WORK REQUEST — Return every line from the records below in which the word "practice" is found.
[Opening SUPPLIED RECORDS section]
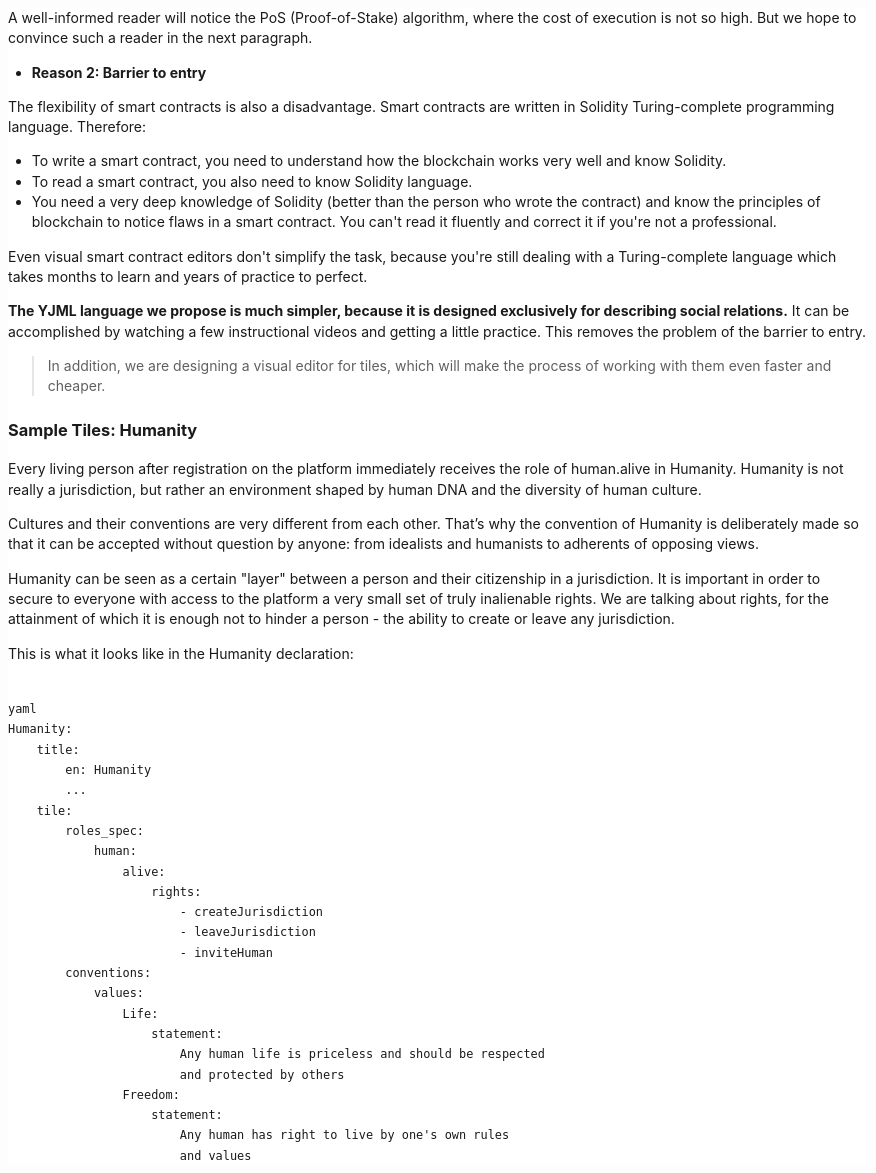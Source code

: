 A well-informed reader will notice the PoS (Proof-of-Stake) algorithm, where the cost of execution is not so high. But we hope to convince such a reader in the next paragraph.

* **Reason 2: Barrier to entry**

The flexibility of smart contracts is also a disadvantage. Smart contracts are written in Solidity Turing-complete programming language. Therefore:

- To write a smart contract, you need to understand how the blockchain works very well and know Solidity.
- To read a smart contract, you also need to know Solidity language.
- You need a very deep knowledge of Solidity (better than the person who wrote the contract) and know the principles of blockchain to notice flaws in a smart contract. You can't read it fluently and correct it if you're not a professional.

Even visual smart contract editors don't simplify the task, because you're still dealing with a Turing-complete language which takes months to learn and years of practice to perfect.

**The YJML language we propose is much simpler, because it is designed exclusively for describing social relations.** It can be accomplished by watching a few instructional videos and getting a little practice. This removes the problem of the barrier to entry.

> In addition, we are designing a visual editor for tiles, which will make the process of working with them even faster and cheaper.
>

### <a id="humanity"></a>Sample Tiles: Humanity

Every living person after registration on the platform immediately receives the role of human.alive in Humanity. Humanity is not really a jurisdiction, but rather an environment shaped by human DNA and the diversity of human culture.

Cultures and their conventions are very different from each other. That’s why the convention of Humanity is deliberately made so that it can be accepted without question by anyone: from idealists and humanists to adherents of opposing views.

Humanity can be seen as a certain "layer" between a person and their citizenship in a jurisdiction. It is important in order to secure to everyone with access to the platform a very small set of truly inalienable rights. We are talking about rights, for the attainment of which it is enough not to hinder a person - the ability to create or leave any jurisdiction.

This is what it looks like in the Humanity declaration:

<Code disclosed="true">
yaml
Humanity:
	title:
		en: Humanity
		...
	tile:
		roles_spec:
			human:
				alive:
					rights:
						- createJurisdiction
						- leaveJurisdiction
						- inviteHuman
		conventions:
			values:
				Life:
					statement:
						Any human life is priceless and should be respected
						and protected by others
				Freedom:
					statement:
						Any human has right to live by one's own rules
						and values
</Code>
[Closing SUPPLIED RECORDS section]
RESULT —
Even visual smart contract editors don't simplify the task, because you're still dealing with a Turing-complete language which takes months to learn and years of practice to perfect.
**The YJML language we propose is much simpler, because it is designed exclusively for describing social relations.** It can be accomplished by watching a few instructional videos and getting a little practice. This removes the problem of the barrier to entry.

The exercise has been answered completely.